[Entries taken from a collection]
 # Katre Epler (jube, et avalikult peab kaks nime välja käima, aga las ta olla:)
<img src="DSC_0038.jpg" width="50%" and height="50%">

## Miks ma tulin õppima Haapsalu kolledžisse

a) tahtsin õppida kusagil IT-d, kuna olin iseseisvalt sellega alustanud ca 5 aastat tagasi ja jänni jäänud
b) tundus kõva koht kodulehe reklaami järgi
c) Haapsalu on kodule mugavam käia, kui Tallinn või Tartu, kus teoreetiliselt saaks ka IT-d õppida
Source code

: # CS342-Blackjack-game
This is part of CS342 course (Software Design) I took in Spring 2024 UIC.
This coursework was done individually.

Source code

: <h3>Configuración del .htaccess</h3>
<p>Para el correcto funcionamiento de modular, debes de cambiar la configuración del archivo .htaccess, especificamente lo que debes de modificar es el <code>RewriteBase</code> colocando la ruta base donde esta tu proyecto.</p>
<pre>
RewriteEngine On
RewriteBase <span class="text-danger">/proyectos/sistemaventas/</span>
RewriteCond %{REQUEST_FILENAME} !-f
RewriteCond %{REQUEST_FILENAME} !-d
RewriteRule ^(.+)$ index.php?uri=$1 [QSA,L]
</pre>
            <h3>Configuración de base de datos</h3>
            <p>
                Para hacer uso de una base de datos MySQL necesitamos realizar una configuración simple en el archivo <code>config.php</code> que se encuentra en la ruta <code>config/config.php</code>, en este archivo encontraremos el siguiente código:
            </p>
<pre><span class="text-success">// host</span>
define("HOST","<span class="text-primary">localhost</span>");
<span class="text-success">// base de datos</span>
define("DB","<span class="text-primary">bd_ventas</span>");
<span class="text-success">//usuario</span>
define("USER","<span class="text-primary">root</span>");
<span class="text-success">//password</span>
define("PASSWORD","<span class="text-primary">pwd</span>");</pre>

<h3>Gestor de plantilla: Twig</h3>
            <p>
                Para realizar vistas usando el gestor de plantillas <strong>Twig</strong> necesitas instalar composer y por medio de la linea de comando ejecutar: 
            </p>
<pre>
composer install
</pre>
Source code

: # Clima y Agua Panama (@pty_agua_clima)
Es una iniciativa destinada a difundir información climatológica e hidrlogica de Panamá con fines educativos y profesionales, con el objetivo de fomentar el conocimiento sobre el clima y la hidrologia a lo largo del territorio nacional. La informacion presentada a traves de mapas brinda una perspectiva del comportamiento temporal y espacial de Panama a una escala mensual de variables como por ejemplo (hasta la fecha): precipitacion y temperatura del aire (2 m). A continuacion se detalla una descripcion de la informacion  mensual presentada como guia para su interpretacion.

§ **TASK PROMPT**: Exactly as written, transcribe each line of the data.

§ **RESPONSE**:
 # Katre Epler (jube, et avalikult peab kaks nime välja käima, aga las ta olla:)
<img src="DSC_0038.jpg" width="50%" and height="50%">

## Miks ma tulin õppima Haapsalu kolledžisse

a) tahtsin õppida kusagil IT-d, kuna olin iseseisvalt sellega alustanud ca 5 aastat tagasi ja jänni jäänud
b) tundus kõva koht kodulehe reklaami järgi
c) Haapsalu on kodule mugavam käia, kui Tallinn või Tartu, kus teoreetiliselt saaks ka IT-d õppida
Source code

: # CS342-Blackjack-game
This is part of CS342 course (Software Design) I took in Spring 2024 UIC.
This coursework was done individually.

Source code

: <h3>Configuración del .htaccess</h3>
<p>Para el correcto funcionamiento de modular, debes de cambiar la configuración del archivo .htaccess, especificamente lo que debes de modificar es el <code>RewriteBase</code> colocando la ruta base donde esta tu proyecto.</p>
<pre>
RewriteEngine On
RewriteBase <span class="text-danger">/proyectos/sistemaventas/</span>
RewriteCond %{REQUEST_FILENAME} !-f
RewriteCond %{REQUEST_FILENAME} !-d
RewriteRule ^(.+)$ index.php?uri=$1 [QSA,L]
</pre>
            <h3>Configuración de base de datos</h3>
            <p>
                Para hacer uso de una base de datos MySQL necesitamos realizar una configuración simple en el archivo <code>config.php</code> que se encuentra en la ruta <code>config/config.php</code>, en este archivo encontraremos el siguiente código:
            </p>
<pre><span class="text-success">// host</span>
define("HOST","<span class="text-primary">localhost</span>");
<span class="text-success">// base de datos</span>
define("DB","<span class="text-primary">bd_ventas</span>");
<span class="text-success">//usuario</span>
define("USER","<span class="text-primary">root</span>");
<span class="text-success">//password</span>
define("PASSWORD","<span class="text-primary">pwd</span>");</pre>

<h3>Gestor de plantilla: Twig</h3>
            <p>
                Para realizar vistas usando el gestor de plantillas <strong>Twig</strong> necesitas instalar composer y por medio de la linea de comando ejecutar: 
            </p>
<pre>
composer install
</pre>
Source code

: # Clima y Agua Panama (@pty_agua_clima)
Es una iniciativa destinada a difundir información climatológica e hidrlogica de Panamá con fines educativos y profesionales, con el objetivo de fomentar el conocimiento sobre el clima y la hidrologia a lo largo del territorio nacional. La informacion presentada a traves de mapas brinda una perspectiva del comportamiento temporal y espacial de Panama a una escala mensual de variables como por ejemplo (hasta la fecha): precipitacion y temperatura del aire (2 m). A continuacion se detalla una descripcion de la informacion  mensual presentada como guia para su interpretacion.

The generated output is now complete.